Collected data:

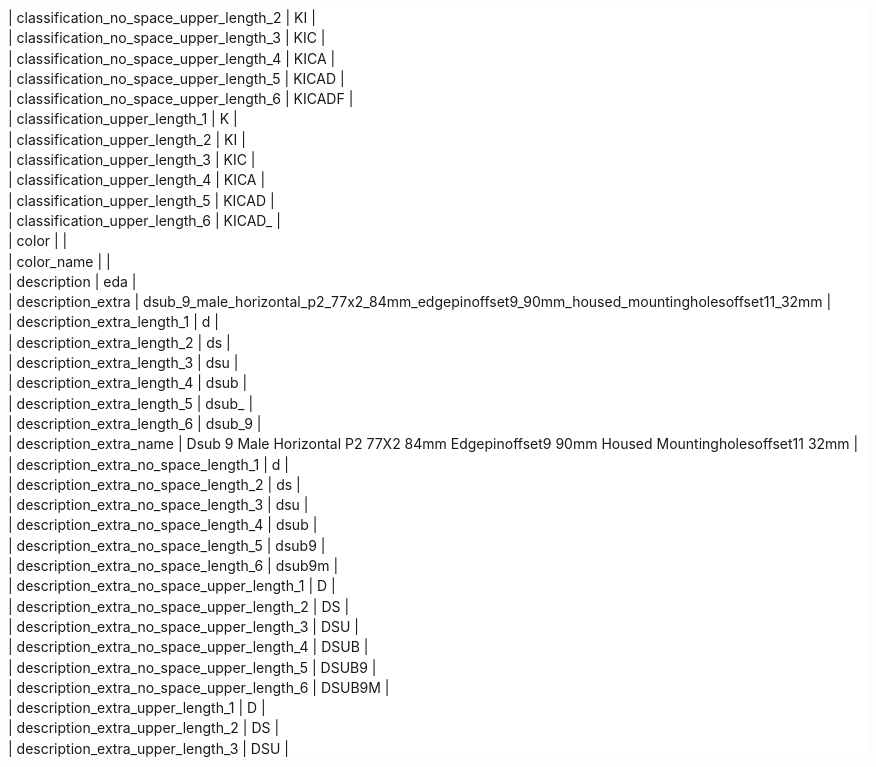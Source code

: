 | classification_no_space_upper_length_2 | KI |  
| classification_no_space_upper_length_3 | KIC |  
| classification_no_space_upper_length_4 | KICA |  
| classification_no_space_upper_length_5 | KICAD |  
| classification_no_space_upper_length_6 | KICADF |  
| classification_upper_length_1 | K |  
| classification_upper_length_2 | KI |  
| classification_upper_length_3 | KIC |  
| classification_upper_length_4 | KICA |  
| classification_upper_length_5 | KICAD |  
| classification_upper_length_6 | KICAD_ |  
| color |  |  
| color_name |  |  
| description | eda |  
| description_extra | dsub_9_male_horizontal_p2_77x2_84mm_edgepinoffset9_90mm_housed_mountingholesoffset11_32mm |  
| description_extra_length_1 | d |  
| description_extra_length_2 | ds |  
| description_extra_length_3 | dsu |  
| description_extra_length_4 | dsub |  
| description_extra_length_5 | dsub_ |  
| description_extra_length_6 | dsub_9 |  
| description_extra_name | Dsub 9 Male Horizontal P2 77X2 84mm Edgepinoffset9 90mm Housed Mountingholesoffset11 32mm |  
| description_extra_no_space_length_1 | d |  
| description_extra_no_space_length_2 | ds |  
| description_extra_no_space_length_3 | dsu |  
| description_extra_no_space_length_4 | dsub |  
| description_extra_no_space_length_5 | dsub9 |  
| description_extra_no_space_length_6 | dsub9m |  
| description_extra_no_space_upper_length_1 | D |  
| description_extra_no_space_upper_length_2 | DS |  
| description_extra_no_space_upper_length_3 | DSU |  
| description_extra_no_space_upper_length_4 | DSUB |  
| description_extra_no_space_upper_length_5 | DSUB9 |  
| description_extra_no_space_upper_length_6 | DSUB9M |  
| description_extra_upper_length_1 | D |  
| description_extra_upper_length_2 | DS |  
| description_extra_upper_length_3 | DSU |  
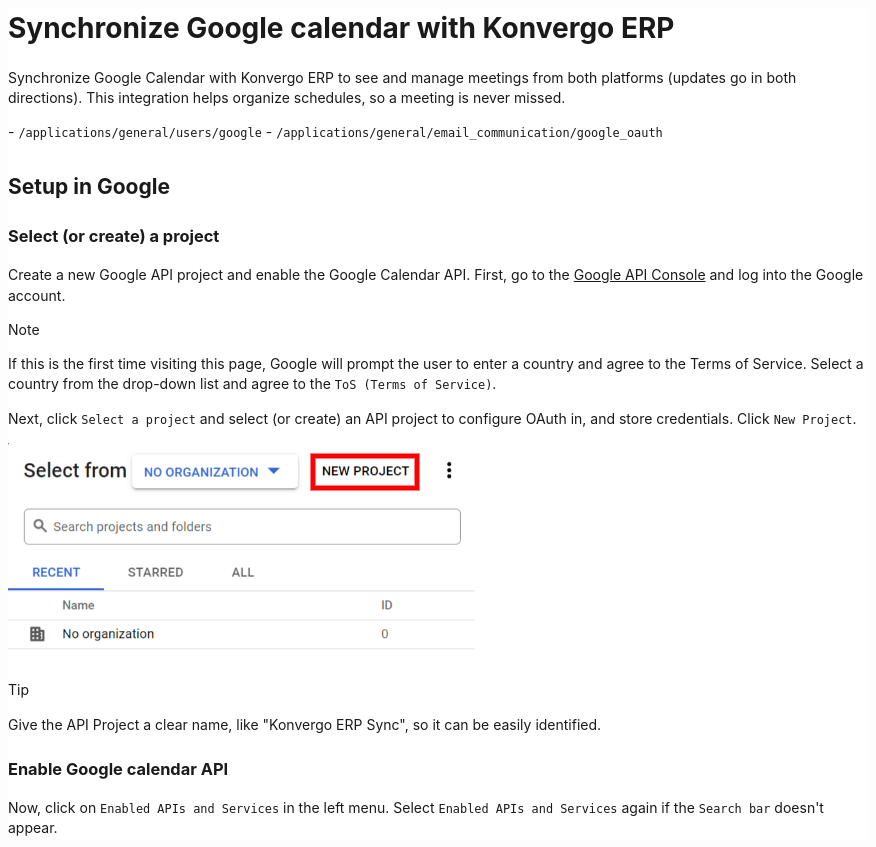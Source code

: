 # Synchronize Google calendar with Konvergo ERP

Synchronize Google Calendar with Konvergo ERP to see and manage meetings from
both platforms (updates go in both directions). This integration helps
organize schedules, so a meeting is never missed.

<div class="seealso">

\- `/applications/general/users/google` -
`/applications/general/email_communication/google_oauth`

</div>

## Setup in Google

### Select (or create) a project

Create a new Google API project and enable the Google Calendar API.
First, go to the [Google API
Console](https://console.developers.google.com) and log into the Google
account.

> [!NOTE]
> If this is the first time visiting this page, Google will prompt the
> user to enter a country and agree to the Terms of Service. Select a
> country from the drop-down list and agree to the
> `ToS (Terms of Service)`.

Next, click `Select a project` and select (or create) an API project to
configure OAuth in, and store credentials. Click `New Project`.

<img src="google/new-api-project.png" class="align-center"
alt="Create a new API project to store credentials." />

> [!TIP]
> Give the API Project a clear name, like "Konvergo ERP Sync", so it can be
> easily identified.

### Enable Google calendar API

Now, click on `Enabled APIs and Services` in the left menu. Select
`Enabled APIs
and Services` again if the `Search bar` doesn't appear.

* [REQUIREMENT] Give exactly, and nothing besides, the lines from the one in which "so it can be" occurs through the end of the records.

* [ANSWER AREA]
> Give the API Project a clear name, like "Konvergo ERP Sync", so it can be
> easily identified.

### Enable Google calendar API

Now, click on `Enabled APIs and Services` in the left menu. Select
`Enabled APIs
and Services` again if the `Search bar` doesn't appear.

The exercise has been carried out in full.